Santa Ynez Valley business, job and tourism outlook growing

Job openings for the summer ready to be filled

Santa Ynez Valley tourism, employment and business outlook encouraging

SANTA YNEZ VALLEY, Calif. - The Santa Ynez Valley has become an area where there's jobs and some unique business opportunities.

The once rustic and rural area is growing.  There's a blend of the classic homes and longtime stores, and some new shopping centers, wineries, and the bustling Chumash Casino Resort.

It can bring in an increased tax base for local governments, but some long timers are uneasy about the changes.

Hospitality leaders gathered this morning for a Visit the Santa Ynez Valley meeting.
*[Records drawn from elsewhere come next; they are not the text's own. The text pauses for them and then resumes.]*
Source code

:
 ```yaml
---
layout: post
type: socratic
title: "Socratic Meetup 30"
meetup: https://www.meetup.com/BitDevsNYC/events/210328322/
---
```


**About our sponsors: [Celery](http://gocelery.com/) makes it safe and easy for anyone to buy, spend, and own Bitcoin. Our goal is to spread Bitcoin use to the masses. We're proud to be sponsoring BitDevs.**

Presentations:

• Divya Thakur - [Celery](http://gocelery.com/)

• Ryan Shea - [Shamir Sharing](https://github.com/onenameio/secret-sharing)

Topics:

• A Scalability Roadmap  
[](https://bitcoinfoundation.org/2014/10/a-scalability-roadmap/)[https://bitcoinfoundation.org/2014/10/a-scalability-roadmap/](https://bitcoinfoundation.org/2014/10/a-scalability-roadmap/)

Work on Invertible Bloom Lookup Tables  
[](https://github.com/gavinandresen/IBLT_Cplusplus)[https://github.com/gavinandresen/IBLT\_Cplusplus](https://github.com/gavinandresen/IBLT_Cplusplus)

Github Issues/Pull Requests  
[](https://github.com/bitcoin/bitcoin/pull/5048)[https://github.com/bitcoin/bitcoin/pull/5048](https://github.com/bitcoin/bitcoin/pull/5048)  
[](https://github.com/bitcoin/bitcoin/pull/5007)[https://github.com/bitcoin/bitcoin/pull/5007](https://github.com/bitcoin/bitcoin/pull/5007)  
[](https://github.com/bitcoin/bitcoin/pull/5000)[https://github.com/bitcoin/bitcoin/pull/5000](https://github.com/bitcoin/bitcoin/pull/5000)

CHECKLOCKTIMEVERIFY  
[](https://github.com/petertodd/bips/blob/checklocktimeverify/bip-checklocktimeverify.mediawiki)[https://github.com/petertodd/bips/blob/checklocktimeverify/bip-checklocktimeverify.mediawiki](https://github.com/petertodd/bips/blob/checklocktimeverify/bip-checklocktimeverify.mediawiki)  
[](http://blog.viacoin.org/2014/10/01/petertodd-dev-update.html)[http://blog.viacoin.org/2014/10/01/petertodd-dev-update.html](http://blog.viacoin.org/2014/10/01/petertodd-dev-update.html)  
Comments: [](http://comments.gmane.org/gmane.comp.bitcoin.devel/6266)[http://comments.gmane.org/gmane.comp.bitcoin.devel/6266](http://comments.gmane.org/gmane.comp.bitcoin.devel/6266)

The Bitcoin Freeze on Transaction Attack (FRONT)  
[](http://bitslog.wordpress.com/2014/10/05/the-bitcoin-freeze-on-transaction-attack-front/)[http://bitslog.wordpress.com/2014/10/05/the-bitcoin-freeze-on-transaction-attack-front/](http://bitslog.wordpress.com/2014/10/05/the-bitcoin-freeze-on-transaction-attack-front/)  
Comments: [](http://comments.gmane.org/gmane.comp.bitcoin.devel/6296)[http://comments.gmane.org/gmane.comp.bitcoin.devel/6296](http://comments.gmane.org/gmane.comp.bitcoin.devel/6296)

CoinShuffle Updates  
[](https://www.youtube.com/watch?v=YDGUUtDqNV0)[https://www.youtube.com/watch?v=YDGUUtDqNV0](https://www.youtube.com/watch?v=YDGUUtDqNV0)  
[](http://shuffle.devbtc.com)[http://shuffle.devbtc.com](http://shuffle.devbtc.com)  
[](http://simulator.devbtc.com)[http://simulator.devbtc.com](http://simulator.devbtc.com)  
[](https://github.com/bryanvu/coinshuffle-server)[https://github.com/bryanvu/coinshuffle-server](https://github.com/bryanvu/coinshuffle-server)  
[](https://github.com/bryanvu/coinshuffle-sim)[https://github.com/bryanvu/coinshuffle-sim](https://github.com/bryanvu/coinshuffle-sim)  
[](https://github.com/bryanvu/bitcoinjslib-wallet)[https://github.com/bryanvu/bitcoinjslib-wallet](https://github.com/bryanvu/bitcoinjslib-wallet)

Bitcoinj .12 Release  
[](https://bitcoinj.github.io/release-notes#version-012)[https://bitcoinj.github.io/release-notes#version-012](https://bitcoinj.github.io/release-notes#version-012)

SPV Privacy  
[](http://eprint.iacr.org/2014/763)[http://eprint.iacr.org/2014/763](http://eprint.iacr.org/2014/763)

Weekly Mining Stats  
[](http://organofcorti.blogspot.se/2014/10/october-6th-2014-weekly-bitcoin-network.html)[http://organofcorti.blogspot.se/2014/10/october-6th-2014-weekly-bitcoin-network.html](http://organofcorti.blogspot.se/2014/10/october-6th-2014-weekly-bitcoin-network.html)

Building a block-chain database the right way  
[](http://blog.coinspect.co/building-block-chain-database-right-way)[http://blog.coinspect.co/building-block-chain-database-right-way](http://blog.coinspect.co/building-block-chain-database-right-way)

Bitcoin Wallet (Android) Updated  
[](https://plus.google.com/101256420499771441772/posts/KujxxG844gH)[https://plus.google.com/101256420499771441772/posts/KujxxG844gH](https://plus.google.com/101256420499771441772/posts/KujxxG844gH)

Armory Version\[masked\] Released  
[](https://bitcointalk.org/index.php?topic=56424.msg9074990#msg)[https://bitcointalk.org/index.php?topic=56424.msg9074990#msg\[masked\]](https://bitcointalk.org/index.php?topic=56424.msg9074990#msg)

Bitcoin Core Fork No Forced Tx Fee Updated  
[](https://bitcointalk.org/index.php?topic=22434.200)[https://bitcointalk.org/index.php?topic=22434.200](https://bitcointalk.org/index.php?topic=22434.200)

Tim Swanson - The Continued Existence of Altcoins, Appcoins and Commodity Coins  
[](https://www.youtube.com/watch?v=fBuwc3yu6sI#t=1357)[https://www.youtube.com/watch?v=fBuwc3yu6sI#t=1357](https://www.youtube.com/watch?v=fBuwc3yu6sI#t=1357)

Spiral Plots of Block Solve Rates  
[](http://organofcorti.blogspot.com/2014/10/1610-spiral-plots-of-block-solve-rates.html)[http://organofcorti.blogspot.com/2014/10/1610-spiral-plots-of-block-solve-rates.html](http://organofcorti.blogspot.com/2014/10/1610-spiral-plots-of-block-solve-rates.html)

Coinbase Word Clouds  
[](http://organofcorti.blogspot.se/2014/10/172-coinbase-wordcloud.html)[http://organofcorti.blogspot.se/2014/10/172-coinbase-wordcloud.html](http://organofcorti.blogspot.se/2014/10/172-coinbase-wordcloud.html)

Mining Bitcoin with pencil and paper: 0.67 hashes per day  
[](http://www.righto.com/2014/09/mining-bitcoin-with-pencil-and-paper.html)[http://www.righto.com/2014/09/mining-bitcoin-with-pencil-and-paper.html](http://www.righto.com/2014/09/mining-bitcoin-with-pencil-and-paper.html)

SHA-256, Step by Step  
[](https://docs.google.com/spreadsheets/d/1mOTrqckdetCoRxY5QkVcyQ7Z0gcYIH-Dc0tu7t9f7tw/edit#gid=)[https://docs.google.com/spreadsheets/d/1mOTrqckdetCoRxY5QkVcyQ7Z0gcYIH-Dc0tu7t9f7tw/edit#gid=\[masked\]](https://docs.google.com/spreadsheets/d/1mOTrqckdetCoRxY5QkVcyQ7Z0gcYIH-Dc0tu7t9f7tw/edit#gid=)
It was held at Hotel Corque.

They displayed images of worldwide publicity the area is receiving, in magazines and social media sites.

Executive Director of Visit Santa Ynez Valley Shelby Sim said this is the first gathering of this type and they wanted to also honor outstanding employees.
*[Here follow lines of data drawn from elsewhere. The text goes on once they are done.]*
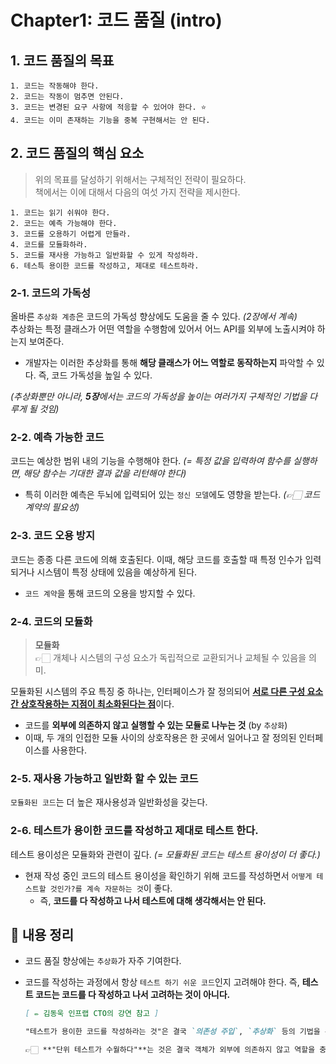 # Chapter1: 코드 품질 (intro)

## 1. 코드 품질의 목표

```
1. 코드는 작동해야 한다.
2. 코드는 작동이 멈추면 안된다.
3. 코드는 변경된 요구 사항에 적응할 수 있어야 한다. ⭐️
4. 코드는 이미 존재하는 기능을 중복 구현해서는 안 된다.
```

## 2. 코드 품질의 핵심 요소

> 위의 목표를 달성하기 위해서는 구체적인 전략이 필요하다.  
> 책에서는 이에 대해서 다음의 여섯 가지 전략을 제시한다.

```
1. 코드는 읽기 쉬워야 한다.
2. 코드는 예측 가능해야 한다.
3. 코드를 오용하기 어렵게 만들라.
4. 코드를 모듈화하라.
5. 코드를 재사용 가능하고 일반화할 수 있게 작성하라.
6. 테스특 용이한 코드를 작성하고, 제대로 테스트하라.
```

### 2-1. 코드의 가독성

올바른 `추상화 계층`은 코드의 가독성 향상에도 도움을 줄 수 있다. _(2장에서 계속)_  
추상화는 특정 클래스가 어떤 역할을 수행함에 있어서 어느 API를 외부에 노출시켜야 하는지 보여준다.

- 개발자는 이러한 추상화를 통해 **해당 클래스가 어느 역할로 동작하는지** 파악할 수 있다. 즉, 코드 가독성을 높일 수 있다.

_(추상화뿐만 아니라, **5장**에서는 코드의 가독성을 높이는 여러가지 구체적인 기법을 다루게 될 것임)_

### 2-2. 예측 가능한 코드

코드는 예상한 범위 내의 기능을 수행해야 한다. _(= 특정 값을 입력하여 함수를 실행하면, 해당 함수는 기대한 결과 값을 리턴해야 한다)_

- 특히 이러한 예측은 두뇌에 입력되어 있는 `정신 모델`에도 영향을 받는다. _(👉🏻 코드 계약의 필요성)_

### 2-3. 코드 오용 방지

코드는 종종 다른 코드에 의해 호출된다. 이때, 해당 코드를 호출할 때 특정 인수가 입력되거나 시스템이 특정 상태에 있음을 예상하게 된다.

- `코드 계약`을 통해 코드의 오용을 방지할 수 있다.

### 2-4. 코드의 모듈화

> **모듈화**  
> 👉🏻 개체나 시스템의 구성 요소가 독립적으로 교환되거나 교체될 수 있음을 의미.

모듈화된 시스템의 주요 특징 중 하나는, 인터페이스가 잘 정의되어 <U>**서로 다른 구성 요소 간 상호작용하는 지점이 최소화된다는 점**</U>이다.

- 코드를 **외부에 의존하지 않고 실행할 수 있는 모듈로 나누는 것** (by `추상화`)
- 이때, 두 개의 인접한 모듈 사이의 상호작용은 한 곳에서 일어나고 잘 정의된 인터페이스를 사용한다.

### 2-5. 재사용 가능하고 일반화 할 수 있는 코드

`모듈화된 코드`는 더 높은 재사용성과 일반화성을 갖는다.

### 2-6. 테스트가 용이한 코드를 작성하고 제대로 테스트 한다.

테스트 용이성은 모듈화와 관련이 깊다. _(= 모듈화된 코드는 테스트 용이성이 더 좋다.)_

- 현재 작성 중인 코드의 테스트 용이성을 확인하기 위해 코드를 작성하면서 `어떻게 테스트할 것인가?를 계속 자문하는 것`이 좋다.
  - 즉, **코드를 다 작성하고 나서 테스트에 대해 생각해서는 안 된다.**

## 📒 내용 정리

- 코드 품질 향상에는 `추상화`가 자주 기여한다.
- 코드를 작성하는 과정에서 항상 `테스트 하기 쉬운 코드`인지 고려해야 한다. 즉, **테스트 코드는 코드를 다 작성하고 나서 고려하는 것이 아니다.**

  ```markdown
  [ ✏️ 김동욱 인프랩 CTO의 강연 참고 ]

  "테스트가 용이한 코드를 작성하라는 것"은 결국 `의존성 주입`, `추상화` 등의 기법을 통해 테스트 객체를 직접 생성하는 것처럼, 테스트가 수월해질 수 있는 구조로 설계하라는 것으로 해석했다.

  👉🏻 **"단위 테스트가 수월하다"**는 것은 결국 객체가 외부에 의존하지 않고 역할을 충분히 수행할 수 있다는 의미로도 해석할 수 있기 때문이다. _(이것은 개인적인 생각 ...)_
  ```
They were given the Spirit of the Santa Ynez Valley Award.

Executive Director of Casino Hospitality for the Chumash Resort,  Andrew Economon said he has more room for new employees because of the growing business. "We have right now over 125 job openings. We are looking for good people that want to get into the hospitality industry," he said.

The balance between growth and the character history for the area is often discussed. "There's a lot of people in the valley that may not like growth," said Economon.  "It is happening whether we like it or not."   He put the changes into perspective saying discussions and planning are important. "It's how we control the growth. What direction we take.   We need to create opportunities for jobs,  create opportunities for new people coming into the valley,  new families coming into the valley."

The resort has grown significantly in the last ten years.  Along with the casino and hotel, the entertainment lineup with major rock, country and comedic acts is a big draw to the front doors.

A visitor on Copenhagen drive says he escapes Los Angeles often for a trip to the valley.  He sees a difference with the employees, and businesses that stand out. "It's comically hospitable how nice everyone is, it really is.  It's like I am being filmed in the Truman show, every time I am here," said Matt Dean.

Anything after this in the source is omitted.